After about 5 hours of this, my eyeballs hurt. We started heading back, stopping for a bite on the way down to the station.

Back to Harajuku

We headed back to Omotesando for a little unfinished business. Went down to the antique mall below the Hanae Mori building, which is kind of a trip. Stopped by the ridiculous Oriental Bazaar and the sublime Kiddyland, which wound up being a rather lengthy diversion. The plethora–nay, cornucopia–of diverse キッティちゃん products was endlessly entertaining. Dolls of Hello Kitty wearing an eggplant costume. Dolls of Helly Kitty wearing a cat costume. Think about that.

Stopped at 平禄 (which used to be 元禄–not sure why the name changed), a conveyor-belt sushi place. This turned out to be the only occasion we ate sushi on the whole trip, and a 回り寿司 place inevitably isn’t going to be the best, but it wasn’t bad, and it’s a fun experience. It’s also kind of amazing how quickly you can mow through a dozen or so plates of sushi when you can continuously grab them as they roll by.

Next, to the 太田記念年美術館. But before we could get there, we stopped at a miniscule shop around the corner from it.

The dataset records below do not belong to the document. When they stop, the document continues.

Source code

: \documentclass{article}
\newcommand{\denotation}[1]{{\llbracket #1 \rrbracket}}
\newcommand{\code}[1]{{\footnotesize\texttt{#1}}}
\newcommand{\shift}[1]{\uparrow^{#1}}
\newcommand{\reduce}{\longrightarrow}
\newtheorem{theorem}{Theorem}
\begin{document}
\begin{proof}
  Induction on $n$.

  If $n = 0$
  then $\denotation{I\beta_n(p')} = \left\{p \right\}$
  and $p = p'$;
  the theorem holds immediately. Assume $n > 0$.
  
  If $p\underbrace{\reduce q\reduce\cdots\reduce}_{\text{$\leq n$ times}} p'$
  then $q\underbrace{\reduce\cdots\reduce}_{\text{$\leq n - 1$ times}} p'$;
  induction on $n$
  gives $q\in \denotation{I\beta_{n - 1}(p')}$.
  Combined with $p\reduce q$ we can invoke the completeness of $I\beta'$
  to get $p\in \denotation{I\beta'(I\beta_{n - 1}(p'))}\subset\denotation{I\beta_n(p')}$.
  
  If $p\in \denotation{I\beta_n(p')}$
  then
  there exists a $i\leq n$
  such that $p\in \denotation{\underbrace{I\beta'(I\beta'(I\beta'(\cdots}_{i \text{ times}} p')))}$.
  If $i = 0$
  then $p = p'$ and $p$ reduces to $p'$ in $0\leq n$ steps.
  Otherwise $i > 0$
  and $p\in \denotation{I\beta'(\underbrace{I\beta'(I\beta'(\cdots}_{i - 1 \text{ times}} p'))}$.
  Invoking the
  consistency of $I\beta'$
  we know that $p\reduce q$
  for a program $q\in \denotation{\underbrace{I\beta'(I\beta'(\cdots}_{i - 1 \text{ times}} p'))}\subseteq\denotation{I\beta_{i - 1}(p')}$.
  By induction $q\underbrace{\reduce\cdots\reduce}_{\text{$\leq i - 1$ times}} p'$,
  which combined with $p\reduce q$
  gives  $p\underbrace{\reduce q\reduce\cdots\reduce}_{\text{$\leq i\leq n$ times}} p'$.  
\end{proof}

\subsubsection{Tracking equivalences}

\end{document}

Gwen had been interested in picking up a new handbag that was cool, funky, and unobtainable in the USA, and here she found what she was looking for: a long, skinny purse made of lenticular plastic that blinks obverse and reverse sides of 平仮名 flashcards, all themed around 鉄腕アトム.

Then on to the museum, where they were having a special 北斎 exhibit. The Ota Museum is a sort of oasis of stereotypical Japanese-ness. You take your shoes off when you walk in; you crouch on tatami to view some of the artwork. The place is dimly lit, silent, refined, sedate; it has a rock garden indoors. The fact that it is tucked away in the midst of Japan’s poppiest pop-culture is part of the fun.